» **DATA PROVIDED**:
++++

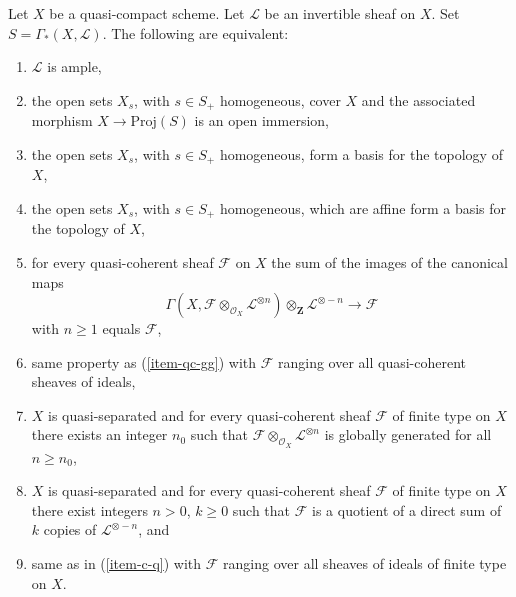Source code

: \begin{proposition}
\label{proposition-characterize-ample}
Let $X$ be a quasi-compact scheme.
Let $\mathcal{L}$ be an invertible sheaf on $X$.
Set $S = \Gamma_*(X, \mathcal{L})$.
The following are equivalent:
\begin{enumerate}
\item
\label{item-ample}
$\mathcal{L}$ is ample,
\item
\label{item-immersion}
the open sets $X_s$, with $s \in S_{+}$ homogeneous,
cover $X$ and the associated morphism $X \to \text{Proj}(S)$
is an open immersion,
\item
\label{item-s-basis}
the open sets $X_s$, with $s \in S_{+}$ homogeneous,
form a basis for the topology of $X$,
\item
\label{item-s-affine-basis}
the open sets $X_s$, with $s \in S_{+}$ homogeneous,
which are affine form a basis for the topology of $X$,
\item
\label{item-qc-gg}
for every quasi-coherent sheaf $\mathcal{F}$ on $X$
the sum of the images of the canonical maps
$$
\Gamma(X, \mathcal{F} \otimes_{\mathcal{O}_X} \mathcal{L}^{\otimes n})
\otimes_{\mathbf{Z}} \mathcal{L}^{\otimes -n}
\longrightarrow
\mathcal{F}
$$
with $n \geq 1$ equals $\mathcal{F}$,
\item
\label{item-qc-i-gg}
same property as (\ref{item-qc-gg}) with $\mathcal{F}$
ranging over all quasi-coherent sheaves of ideals,
\item
\label{item-c-gg}
$X$ is quasi-separated and
for every quasi-coherent sheaf $\mathcal{F}$ of finite type on $X$
there exists an integer $n_0$ such that
$\mathcal{F} \otimes_{\mathcal{O}_X} \mathcal{L}^{\otimes n}$
is globally generated for all $n \geq n_0$,
\item
\label{item-c-q}
$X$ is quasi-separated and
for every quasi-coherent sheaf $\mathcal{F}$ of finite type on $X$
there exist integers $n > 0$, $k \geq 0$ such that
$\mathcal{F}$ is a quotient of a direct sum of $k$ copies of
$\mathcal{L}^{\otimes - n}$, and
\item
\label{item-c-i-q}
same as in (\ref{item-c-q}) with $\mathcal{F}$ ranging over all
sheaves of ideals of finite type on $X$.
\end{enumerate}
\end{proposition}

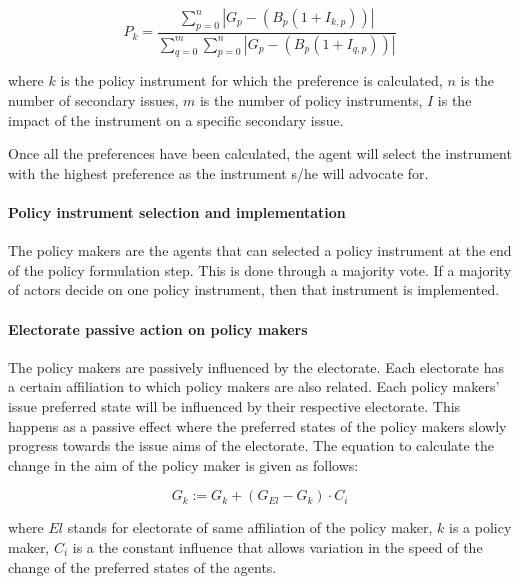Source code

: \documentclass[11pt]{article}
\begin{document}
\begin{equation}
P_k = \frac{\sum_{p = 0}^{n} | G_{p} - \left( B_{p} (1 + I_{k,p}) \right) |}{\sum_{q = 0}^{m} \sum_{p = 0}^{n} | G_{p} - \left( B_{p} (1 + I_{q,p}) \right) |}
\end{equation}

where $k$ is the policy instrument for which the preference is calculated, $n$ is the number of secondary issues, $m$ is the number of policy instruments, $I$ is the impact of the instrument on a specific secondary issue.

Once all the preferences have been calculated, the agent will select the instrument with the highest preference as the instrument s/he will advocate for.


\paragraph{Policy instrument selection and implementation}

The policy makers are the agents that can selected a policy instrument at the end of the policy formulation step. This is done through a majority vote. If a majority of actors decide on one policy instrument, then that instrument is implemented.


\paragraph{Electorate passive action on policy makers}

The policy makers are passively influenced by the electorate. Each electorate has a certain affiliation to which policy makers are also related. Each policy makers' issue preferred state will be influenced by their respective electorate. This happens as a passive effect where the preferred states of the policy makers slowly progress towards the issue aims of the electorate. The equation to calculate the change in the aim of the policy maker is given as follows:

\begin{equation}
G_{k} := G_{k} + \left(G_{El} - G_{k} \right) \cdot C_{i}
\end{equation}

where $El$ stands for electorate of same affiliation of the policy maker, $k$ is a policy maker, $C_i$ is a the constant influence that allows variation in the speed of the change of the preferred states of the agents.
\end{document}

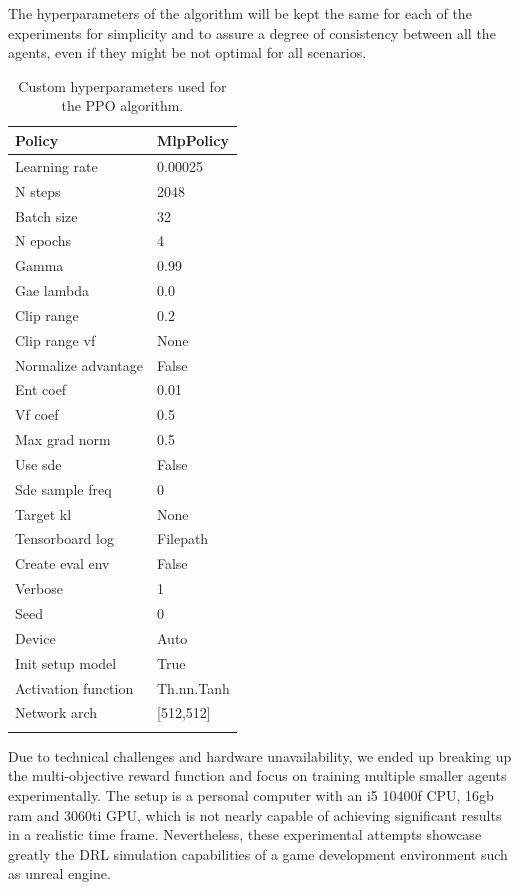 \documentclass[a4paper,one side,12pt]{book}
\begin{document}
The hyperparameters of the algorithm will be kept the same for each of the experiments for simplicity and 
to assure a degree of consistency between all the agents, even if they might be not optimal for all scenarios.
\begin{longtable} 
{|m{7em}||m{7em}|}
    \hline
        Policy & MlpPolicy \\
        \hline
        Learning rate	&0.00025\\\hline
        N steps	&2048\\\hline
        Batch size&	32\\\hline
        N epochs	&4\\\hline
        Gamma	&0.99\\\hline
        Gae lambda&	0.0\\\hline
        Clip range	&0.2\\\hline
        Clip range vf	&None\\\hline
        Normalize advantage&	False\\\hline
        Ent coef	&0.01\\\hline
        Vf coef&	0.5\\\hline
        Max grad norm&	0.5\\\hline
        Use sde	&False\\\hline
        Sde sample freq&	0\\\hline
        Target kl	&None \\\hline
        Tensorboard log&	Filepath\\\hline
        Create eval env	&False\\\hline
        Verbose	&1\\\hline
        Seed	&0\\\hline
        Device	&Auto\\\hline
        Init setup model&	True\\\hline
        Activation function&	Th.nn.Tanh\\\hline
        Network arch&	[512,512]\\\hline

        
         \caption{Custom hyperparameters used for the PPO algorithm.}
\end{longtable}

Due to technical challenges and hardware unavailability, we ended up breaking up the multi-objective reward function 
and focus on training multiple smaller agents experimentally. The setup is a personal computer with an 
 i5 10400f CPU, 16gb ram and 3060ti GPU, which is not nearly capable of achieving 
 significant results in a realistic time frame. Nevertheless, these experimental 
 attempts showcase greatly the DRL simulation capabilities of a game development environment such as unreal engine. 
\end{document}
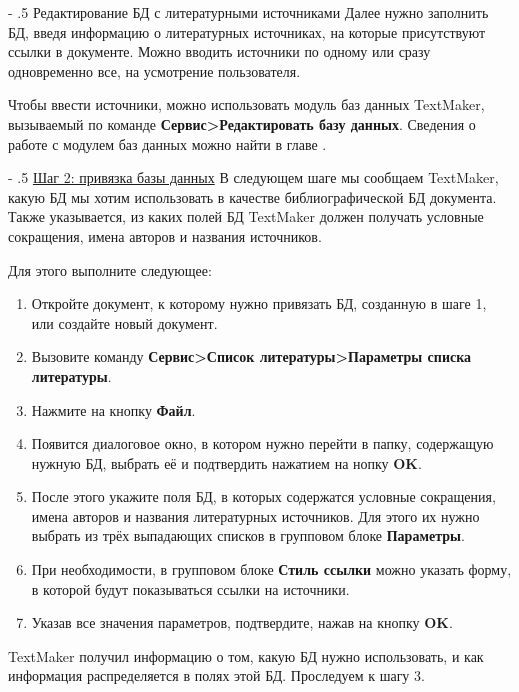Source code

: ﻿\documentclass[a4paper,10pt]{article}
\makeatletter
\renewcommand\paragraph{%
   \@startsection{paragraph}{4}{0mm}%
      {-\baselineskip}%
      {.5\baselineskip}%
      {\normalfont\normalsize\bfseries}}
\makeatother
\begin{document}
\paragraph{Редактирование БД с литературными источниками}
Далее нужно заполнить БД, введя информацию о литературных источниках, на которые присутствуют ссылки в документе. Можно вводить источники по одному или сразу одновременно все, на усмотрение пользователя.

Чтобы ввести источники, можно использовать модуль баз данных TextMaker, вызываемый по команде \textbf{Сервис>Редактировать базу данных}. Сведения о работе с модулем баз данных можно найти в главе .

\paragraph{\underline{Шаг 2: привязка базы данных}}
В следующем шаге мы сообщаем TextMaker, какую БД мы хотим использовать в качестве библиографической БД документа. Также указывается, из каких полей БД TextMaker должен получать условные сокращения, имена авторов и названия источников.

Для этого выполните следующее:

\begin{enumerate}
 \item Откройте документ, к которому нужно привязать БД, созданную в шаге 1, или создайте новый документ.
 \item Вызовите команду \textbf{Сервис>Список литературы>Параметры списка литературы}.
 \item Нажмите на кнопку \textbf{Файл}.
 \item Появится диалоговое окно, в котором нужно перейти в папку, содержащую нужную БД, выбрать её и подтвердить нажатием на нопку \textbf{OK}.
 \item После этого укажите поля БД, в которых содержатся условные сокращения, имена авторов и названия литературных источников. Для этого их нужно выбрать из трёх выпадающих списков в групповом блоке \textbf{Параметры}.
 \item При необходимости, в групповом блоке \textbf{Стиль ссылки} можно указать форму, в которой будут показываться ссылки на источники.
 \item Указав все значения параметров, подтвердите, нажав на кнопку \textbf{OK}.
\end{enumerate}

TextMaker получил  информацию о том, какую БД нужно использовать, и как информация распределяется в полях этой БД. Проследуем к шагу 3.
\end{document}
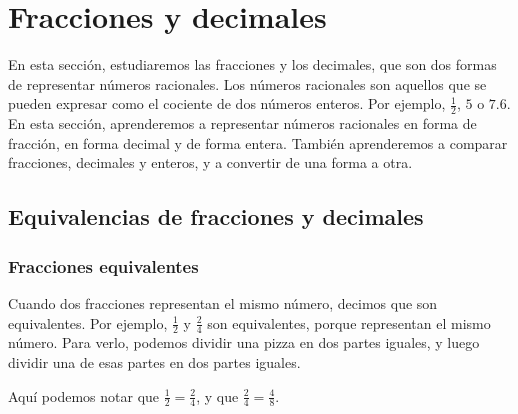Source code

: \thispagestyle{plain}
\section{Fracciones y decimales}
En esta sección, estudiaremos las fracciones y los decimales, que son dos formas de representar números racionales. Los números racionales son aquellos que se pueden expresar como el cociente de dos números enteros. Por ejemplo, $\frac{1}{2}$, $5$ o $7.6$. En esta sección, aprenderemos a representar números racionales en forma de fracción, en forma decimal y de forma entera. También aprenderemos a comparar fracciones, decimales y enteros, y a convertir de una forma a otra.

\subsection{Equivalencias de fracciones y decimales}

\subsubsection{Fracciones equivalentes}
Cuando dos fracciones representan el mismo número, decimos que son equivalentes. Por ejemplo, $\frac{1}{2}$ y $\frac{2}{4}$ son equivalentes, porque representan el mismo número. Para verlo, podemos dividir una pizza en dos partes iguales, y luego dividir una de esas partes en dos partes iguales.

Aquí podemos notar que $\frac{1}{2} = \frac{2}{4}$, y que $\frac{2}{4} = \frac{4}{8}$.

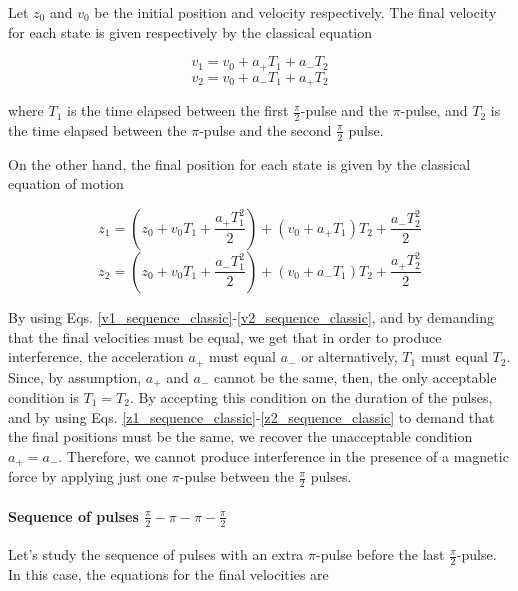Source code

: \documentclass{article}
\begin{document}
Let $z_0$ and $v_0$ be the initial position and velocity respectively. The final velocity for each state is given respectively by the classical equation

\begin{equation}\label{v1_sequence_classic}
v_{1} = v_{0} + a_{+} T_{1} + a_{-} T_{2}
\end{equation}
\begin{equation}\label{v2_sequence_classic}
v_{2} = v_{0} + a_{-} T_{1} + a_{+} T_{2}
\end{equation}

where $T_{1}$ is the time elapsed between the first $\frac{\pi}{2}$-pulse and the $\pi$-pulse, and $T_{2}$ is the time elapsed between the $\pi$-pulse and the second $\frac{\pi}{2}$ pulse.

On the other hand, the final position for each state is given by the classical equation of motion

\begin{equation}\label{z1_sequence_classic}
z_{1} = (z_{0} + v_{0} T_{1} + \frac{a_{+} T^{2}_{1}}{2}) + (v_{0}+a_{+}T_{1})T_{2} + \frac{a_{-} T^{2}_{2}}{2}
\end{equation}
\begin{equation}\label{z2_sequence_classic}
z_{2} = (z_{0} + v_{0} T_{1} + \frac{a_{-} T^{2}_{1}}{2}) + (v_{0}+a_{-}T_{1})T_{2} + \frac{a_{+} T^{2}_{2}}{2}
\end{equation}

By using Eqs. \ref{v1_sequence_classic}-\ref{v2_sequence_classic}, and by demanding that the final velocities must be equal, we get that in order to produce interference, the acceleration $a_{+}$ must equal $a_{-}$ or alternatively, $T_{1}$ must equal $T_{2}$. Since, by assumption, $a_{+}$ and $a_{-}$ cannot be the same, then, the only acceptable condition is $T_{1}=T_{2}$. By accepting this condition on the duration of the pulses, and by using Eqs. \ref{z1_sequence_classic}-\ref{z2_sequence_classic} to demand that the final positions must be the same, we recover the unacceptable condition $a_{+}=a_{-}$. Therefore, we cannot produce interference in the presence of a magnetic force by applying just one $\pi$-pulse between the $\frac{\pi}{2}$ pulses.

\paragraph{Sequence of pulses $\frac{\pi}{2} - \pi - \pi - \frac{\pi}{2}$}

Let's study the sequence of pulses with an extra $\pi$-pulse before the last $\frac{\pi}{2}$-pulse. In this case, the equations for the final velocities are
\end{document}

++++

» **EXERCISE**: Output only the stretch above from the line with "of $k$ copies of" through the line with "passive action on", reproduced exactly. Exclude pictures.

» **RESPONSE AREA**:
$\mathcal{F}$ is a quotient of a direct sum of $k$ copies of
$\mathcal{L}^{\otimes - n}$, and
\item
\label{item-c-i-q}
same as in (\ref{item-c-q}) with $\mathcal{F}$ ranging over all
sheaves of ideals of finite type on $X$.
\end{enumerate}
\end{proposition}

Source code

: \documentclass[11pt]{article}
\begin{document}
\begin{equation}
P_k = \frac{\sum_{p = 0}^{n} | G_{p} - \left( B_{p} (1 + I_{k,p}) \right) |}{\sum_{q = 0}^{m} \sum_{p = 0}^{n} | G_{p} - \left( B_{p} (1 + I_{q,p}) \right) |}
\end{equation}

where $k$ is the policy instrument for which the preference is calculated, $n$ is the number of secondary issues, $m$ is the number of policy instruments, $I$ is the impact of the instrument on a specific secondary issue.

Once all the preferences have been calculated, the agent will select the instrument with the highest preference as the instrument s/he will advocate for.


\paragraph{Policy instrument selection and implementation}

The policy makers are the agents that can selected a policy instrument at the end of the policy formulation step. This is done through a majority vote. If a majority of actors decide on one policy instrument, then that instrument is implemented.


\paragraph{Electorate passive action on policy makers}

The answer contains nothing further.